- **Exercise directions**
Down to the last line, print the entries below exactly, and keep every picture out of the copy.

··········

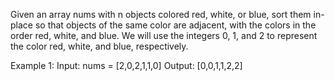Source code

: Given an array nums with n objects colored red, white, or blue, sort them in-place so that objects of the same color are adjacent, with the colors in the order red, white, and blue.
We will use the integers 0, 1, and 2 to represent the color red, white, and blue, respectively.
 
Example 1:
Input: nums = [2,0,2,1,1,0]
Output: [0,0,1,1,2,2]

··········

- **Output**
Source code

: Given an array nums with n objects colored red, white, or blue, sort them in-place so that objects of the same color are adjacent, with the colors in the order red, white, and blue.
We will use the integers 0, 1, and 2 to represent the color red, white, and blue, respectively.
 
Example 1:
Input: nums = [2,0,2,1,1,0]
Output: [0,0,1,1,2,2]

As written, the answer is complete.